**AIM OF THE EXERCISE:** What is the number of lines in the data that contain "protection"? Nothing besides that number, please.

▶

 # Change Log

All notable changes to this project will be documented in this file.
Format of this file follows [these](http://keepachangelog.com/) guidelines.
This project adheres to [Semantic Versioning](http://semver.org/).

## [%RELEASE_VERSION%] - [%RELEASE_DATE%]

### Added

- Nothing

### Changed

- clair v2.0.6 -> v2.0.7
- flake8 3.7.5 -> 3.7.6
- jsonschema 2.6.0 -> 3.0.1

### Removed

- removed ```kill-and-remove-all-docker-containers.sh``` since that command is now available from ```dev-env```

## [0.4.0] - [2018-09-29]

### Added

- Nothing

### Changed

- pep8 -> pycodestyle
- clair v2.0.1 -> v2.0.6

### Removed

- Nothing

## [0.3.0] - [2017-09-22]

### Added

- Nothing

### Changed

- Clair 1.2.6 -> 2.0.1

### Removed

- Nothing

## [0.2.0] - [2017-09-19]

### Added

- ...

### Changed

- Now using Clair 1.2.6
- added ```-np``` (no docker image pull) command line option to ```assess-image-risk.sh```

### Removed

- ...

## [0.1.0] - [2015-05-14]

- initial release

◀
▶

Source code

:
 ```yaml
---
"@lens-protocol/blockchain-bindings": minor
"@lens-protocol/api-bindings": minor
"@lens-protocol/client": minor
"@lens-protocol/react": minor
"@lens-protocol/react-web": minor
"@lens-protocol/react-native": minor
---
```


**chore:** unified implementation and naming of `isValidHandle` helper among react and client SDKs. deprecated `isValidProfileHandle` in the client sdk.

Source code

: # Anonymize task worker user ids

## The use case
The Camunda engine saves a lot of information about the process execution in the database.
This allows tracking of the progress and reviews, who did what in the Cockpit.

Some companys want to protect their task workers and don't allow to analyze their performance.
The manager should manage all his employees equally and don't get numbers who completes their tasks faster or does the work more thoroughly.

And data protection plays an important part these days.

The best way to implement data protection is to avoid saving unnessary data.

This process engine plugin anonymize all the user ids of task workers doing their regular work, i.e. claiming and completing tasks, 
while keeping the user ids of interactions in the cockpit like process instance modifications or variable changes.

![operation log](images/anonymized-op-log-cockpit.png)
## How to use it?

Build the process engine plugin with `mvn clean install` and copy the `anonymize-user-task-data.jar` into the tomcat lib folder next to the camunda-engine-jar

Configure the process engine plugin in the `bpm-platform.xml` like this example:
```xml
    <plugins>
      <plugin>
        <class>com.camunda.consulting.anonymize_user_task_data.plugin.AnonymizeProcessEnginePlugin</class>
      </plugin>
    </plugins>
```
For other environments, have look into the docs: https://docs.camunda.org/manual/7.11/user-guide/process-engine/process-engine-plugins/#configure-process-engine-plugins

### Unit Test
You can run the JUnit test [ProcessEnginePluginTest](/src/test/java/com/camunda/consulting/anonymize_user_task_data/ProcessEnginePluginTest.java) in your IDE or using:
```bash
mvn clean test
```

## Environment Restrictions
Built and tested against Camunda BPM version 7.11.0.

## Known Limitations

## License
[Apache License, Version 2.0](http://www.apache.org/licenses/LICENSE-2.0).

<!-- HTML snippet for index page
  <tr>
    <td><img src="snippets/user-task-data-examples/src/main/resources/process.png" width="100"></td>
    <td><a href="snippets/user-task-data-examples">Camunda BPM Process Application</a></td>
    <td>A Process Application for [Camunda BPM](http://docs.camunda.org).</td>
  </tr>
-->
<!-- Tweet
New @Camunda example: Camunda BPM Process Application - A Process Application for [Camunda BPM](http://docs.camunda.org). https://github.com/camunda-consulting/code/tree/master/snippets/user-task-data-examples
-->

◀

**RESULT:** 2